● What the exercise asks
Where the records below show the word "MonthPickerInput" in a line, please copy that line.

● Data in this exercise
::::::

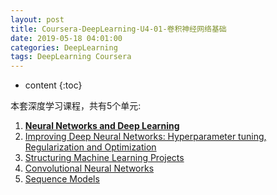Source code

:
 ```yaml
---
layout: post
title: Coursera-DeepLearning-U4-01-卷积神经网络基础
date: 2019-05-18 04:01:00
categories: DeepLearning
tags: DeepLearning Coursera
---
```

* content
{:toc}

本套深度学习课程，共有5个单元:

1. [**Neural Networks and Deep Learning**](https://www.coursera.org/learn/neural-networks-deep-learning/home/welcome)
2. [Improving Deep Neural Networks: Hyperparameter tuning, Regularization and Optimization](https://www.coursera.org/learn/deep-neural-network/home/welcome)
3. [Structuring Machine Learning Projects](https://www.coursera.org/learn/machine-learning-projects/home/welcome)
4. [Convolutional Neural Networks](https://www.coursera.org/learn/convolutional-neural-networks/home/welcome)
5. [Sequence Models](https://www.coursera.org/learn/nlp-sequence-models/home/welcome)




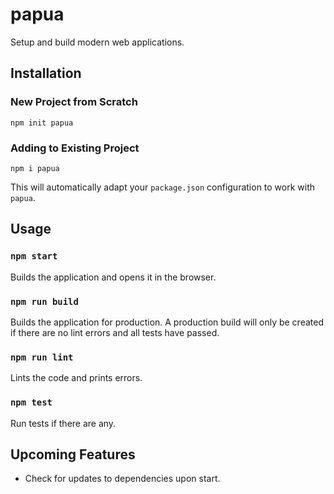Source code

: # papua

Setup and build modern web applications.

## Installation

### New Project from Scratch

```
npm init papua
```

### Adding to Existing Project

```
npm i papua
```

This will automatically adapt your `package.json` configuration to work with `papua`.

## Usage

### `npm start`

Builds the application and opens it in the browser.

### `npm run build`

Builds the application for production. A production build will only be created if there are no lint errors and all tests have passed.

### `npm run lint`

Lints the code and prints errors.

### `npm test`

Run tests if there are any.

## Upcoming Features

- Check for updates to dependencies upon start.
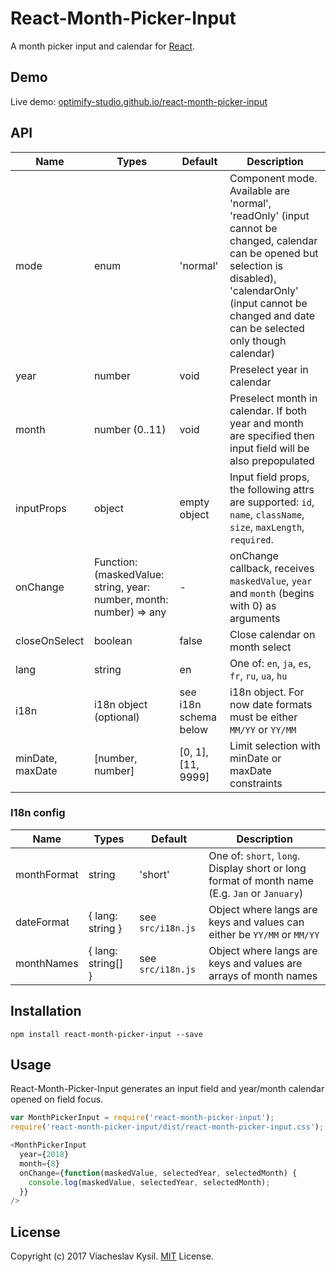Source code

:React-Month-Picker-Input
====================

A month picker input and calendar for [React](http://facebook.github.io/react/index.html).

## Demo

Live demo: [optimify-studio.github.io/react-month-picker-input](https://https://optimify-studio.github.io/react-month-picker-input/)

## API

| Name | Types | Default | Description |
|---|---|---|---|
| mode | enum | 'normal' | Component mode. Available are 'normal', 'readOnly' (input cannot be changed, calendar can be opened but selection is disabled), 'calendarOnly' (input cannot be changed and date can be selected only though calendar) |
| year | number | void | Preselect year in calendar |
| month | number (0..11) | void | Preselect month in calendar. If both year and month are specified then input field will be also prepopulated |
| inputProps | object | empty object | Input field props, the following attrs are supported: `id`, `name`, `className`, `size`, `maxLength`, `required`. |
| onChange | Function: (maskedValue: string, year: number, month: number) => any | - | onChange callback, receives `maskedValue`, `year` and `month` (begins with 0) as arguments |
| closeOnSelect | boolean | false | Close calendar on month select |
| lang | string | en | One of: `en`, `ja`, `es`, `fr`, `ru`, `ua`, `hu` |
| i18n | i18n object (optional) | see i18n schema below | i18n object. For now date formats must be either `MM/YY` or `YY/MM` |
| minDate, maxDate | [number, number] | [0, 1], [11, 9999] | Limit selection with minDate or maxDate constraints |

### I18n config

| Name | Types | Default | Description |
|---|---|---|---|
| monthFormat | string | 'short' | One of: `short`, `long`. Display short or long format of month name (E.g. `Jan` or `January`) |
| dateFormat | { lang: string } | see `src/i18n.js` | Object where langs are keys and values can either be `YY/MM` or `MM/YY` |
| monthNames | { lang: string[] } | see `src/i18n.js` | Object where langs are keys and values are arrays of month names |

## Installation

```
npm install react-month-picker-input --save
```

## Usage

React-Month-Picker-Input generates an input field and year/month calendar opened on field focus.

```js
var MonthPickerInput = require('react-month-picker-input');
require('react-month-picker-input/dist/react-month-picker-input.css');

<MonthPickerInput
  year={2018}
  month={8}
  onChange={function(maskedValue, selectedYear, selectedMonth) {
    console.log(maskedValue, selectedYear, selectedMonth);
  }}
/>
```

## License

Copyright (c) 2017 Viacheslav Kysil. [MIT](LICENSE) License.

::::::

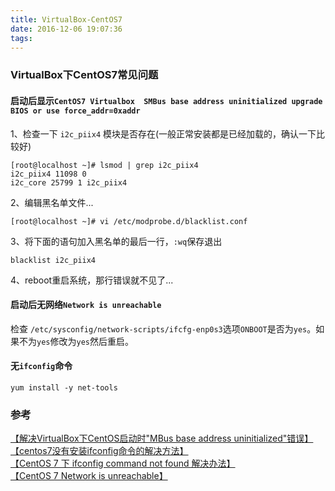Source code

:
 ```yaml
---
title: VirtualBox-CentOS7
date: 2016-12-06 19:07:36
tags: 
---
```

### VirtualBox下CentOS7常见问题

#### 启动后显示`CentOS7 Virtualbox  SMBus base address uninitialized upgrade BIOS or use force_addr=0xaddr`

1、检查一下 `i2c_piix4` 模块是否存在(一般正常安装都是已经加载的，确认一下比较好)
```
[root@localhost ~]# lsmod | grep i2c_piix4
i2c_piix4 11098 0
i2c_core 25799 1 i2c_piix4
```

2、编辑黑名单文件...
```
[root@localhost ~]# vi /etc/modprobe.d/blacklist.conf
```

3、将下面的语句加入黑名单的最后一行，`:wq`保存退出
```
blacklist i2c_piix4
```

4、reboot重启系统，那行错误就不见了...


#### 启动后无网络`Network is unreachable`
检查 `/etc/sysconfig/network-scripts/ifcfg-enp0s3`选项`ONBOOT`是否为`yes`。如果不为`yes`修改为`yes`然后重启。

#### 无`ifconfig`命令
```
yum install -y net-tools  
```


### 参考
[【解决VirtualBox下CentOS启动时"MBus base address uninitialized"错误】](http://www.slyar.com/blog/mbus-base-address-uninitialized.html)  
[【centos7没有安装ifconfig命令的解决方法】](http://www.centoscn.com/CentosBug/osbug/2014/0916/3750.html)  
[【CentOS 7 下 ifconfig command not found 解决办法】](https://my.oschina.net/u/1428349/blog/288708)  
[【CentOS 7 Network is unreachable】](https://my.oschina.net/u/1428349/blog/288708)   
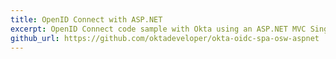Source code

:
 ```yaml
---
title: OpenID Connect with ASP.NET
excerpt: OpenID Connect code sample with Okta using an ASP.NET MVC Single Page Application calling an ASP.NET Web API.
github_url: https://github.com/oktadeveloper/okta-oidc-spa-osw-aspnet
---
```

::::::

● Solution to the problem
var MonthPickerInput = require('react-month-picker-input');
<MonthPickerInput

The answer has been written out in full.